Pendant quelque temps, tout sembla aller au mieux, et la colonie jouit d’une prospérité croissante ; mais au dix-septième siècle la paix et la tranquillité étaient rares dans l’Inde, et Pondichéry s’en ressentit à son tour. En 1676, Sevadgi qui, dans les quatre dernières années, s’était emparé de plusieurs villes sur la côte de Malabar, et avait été couronné roi des Mahrattes, se transporta à Golconde et ayant fait alliance avec ce gouvernement pour la protection de ce territoire pendant son absence, il s’élança comme un torrent sur le Carnate. En mai 1677, il passa par Madras, alors occupé par les Anglais et parut devant Gingi, regardé comme inaccessible. Cependant Gingi se rendit, grâce à une intelligence ménagée avec le commandant.

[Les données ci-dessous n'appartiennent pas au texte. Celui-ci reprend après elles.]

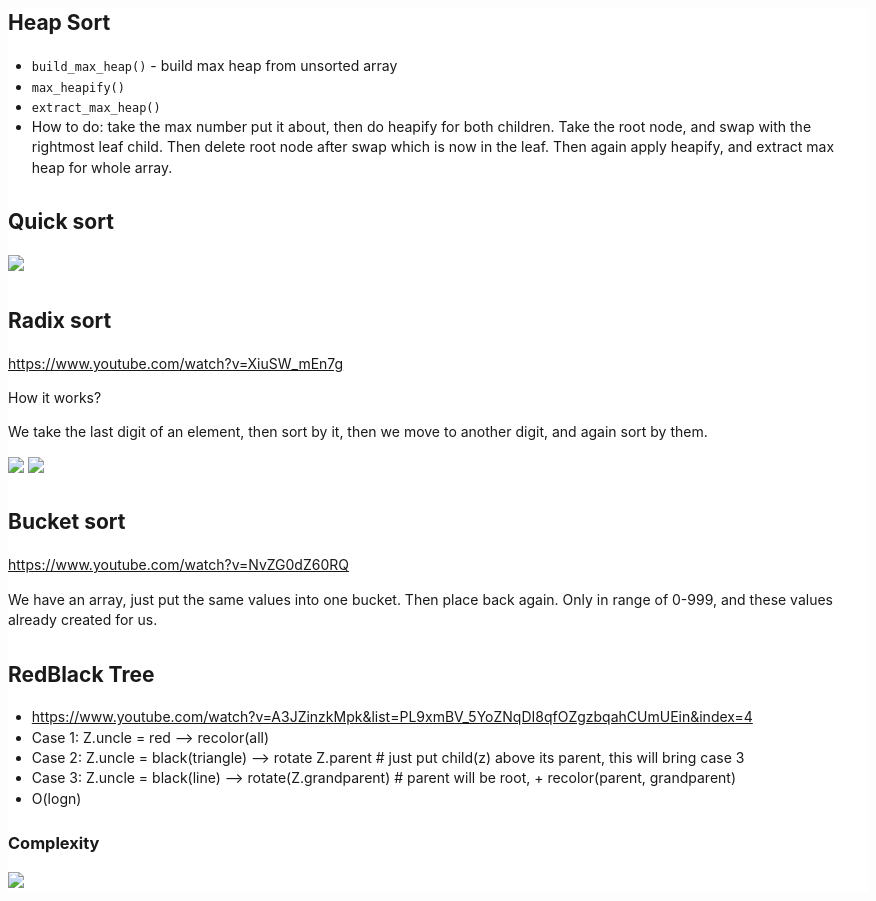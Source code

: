 
## Heap Sort
- `build_max_heap()` - build max heap from unsorted array
- `max_heapify()`
- `extract_max_heap()`
- How to do: take the max number put it about, then do heapify for both children. Take the root node, and swap with the rightmost leaf child. Then delete root node after swap which is now in the leaf. Then again apply heapify, and extract max heap for whole array.

## Quick sort
<img src="images/CA/quick.png" width=500>

## Radix sort
https://www.youtube.com/watch?v=XiuSW_mEn7g

How it works?

We take the last digit of an element, then sort by it, then we move to another digit, and again sort by them.

<img src="images/CA/radix.png" width=500>
<img src="images/CA/radix2.png" width=500>

## Bucket sort
https://www.youtube.com/watch?v=NvZG0dZ60RQ

We have an array, just put the same values into one bucket. Then place back again. Only in range of 0-999, and these values already created for us.



## RedBlack Tree
- https://www.youtube.com/watch?v=A3JZinzkMpk&list=PL9xmBV_5YoZNqDI8qfOZgzbqahCUmUEin&index=4
- Case 1: Z.uncle = red --> recolor(all)
- Case 2: Z.uncle = black(triangle) --> rotate Z.parent # just put child(z) above its parent, this will bring case 3
- Case 3: Z.uncle = black(line) --> rotate(Z.grandparent) # parent will be root, + recolor(parent, grandparent)
- O(logn)

### Complexity
<img src="images/CA/sort_complexity.png" width=500>
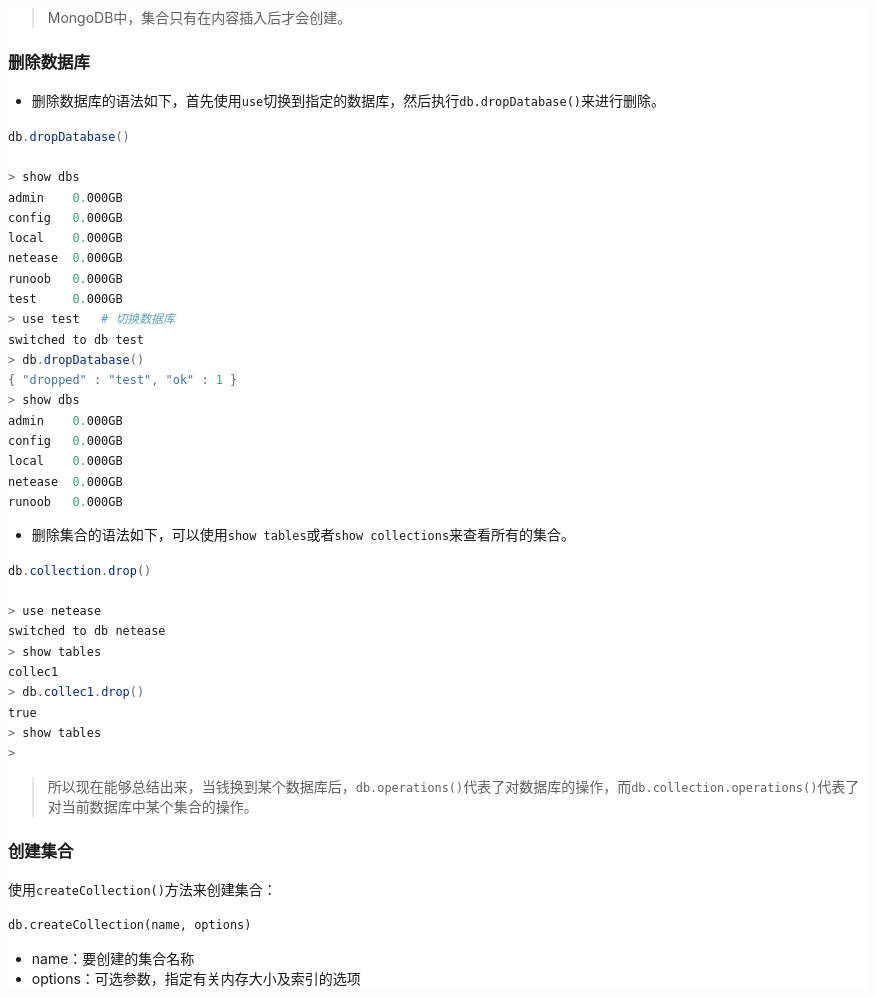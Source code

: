 > MongoDB中，集合只有在内容插入后才会创建。

### 删除数据库

- 删除数据库的语法如下，首先使用`use`切换到指定的数据库，然后执行`db.dropDatabase()`来进行删除。

```powershell
db.dropDatabase()

> show dbs
admin    0.000GB
config   0.000GB
local    0.000GB
netease  0.000GB
runoob   0.000GB
test     0.000GB
> use test   # 切换数据库
switched to db test
> db.dropDatabase()
{ "dropped" : "test", "ok" : 1 }
> show dbs
admin    0.000GB
config   0.000GB
local    0.000GB
netease  0.000GB
runoob   0.000GB
```

- 删除集合的语法如下，可以使用`show tables`或者`show collections`来查看所有的集合。

```powershell
db.collection.drop()

> use netease
switched to db netease
> show tables 
collec1
> db.collec1.drop()
true
> show tables
>
```

> 所以现在能够总结出来，当钱换到某个数据库后，`db.operations()`代表了对数据库的操作，而`db.collection.operations()`代表了对当前数据库中某个集合的操作。

### 创建集合

使用`createCollection()`方法来创建集合：

```
db.createCollection(name, options)
```

- name：要创建的集合名称
- options：可选参数，指定有关内存大小及索引的选项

Continuant sa route vers le sud, il se rencontra avec l’allié de Martin, Shere Khan à la tête de cinq mille cavaliers, le battit et le fit prisonnier. Sevadgi investit ensuite Vellore, prit Arni et menaça d’anéantir l’établissement formé par les Français sous le prétexte qu’ils étaient dépendants de son ennemi Shere Khan Lodi.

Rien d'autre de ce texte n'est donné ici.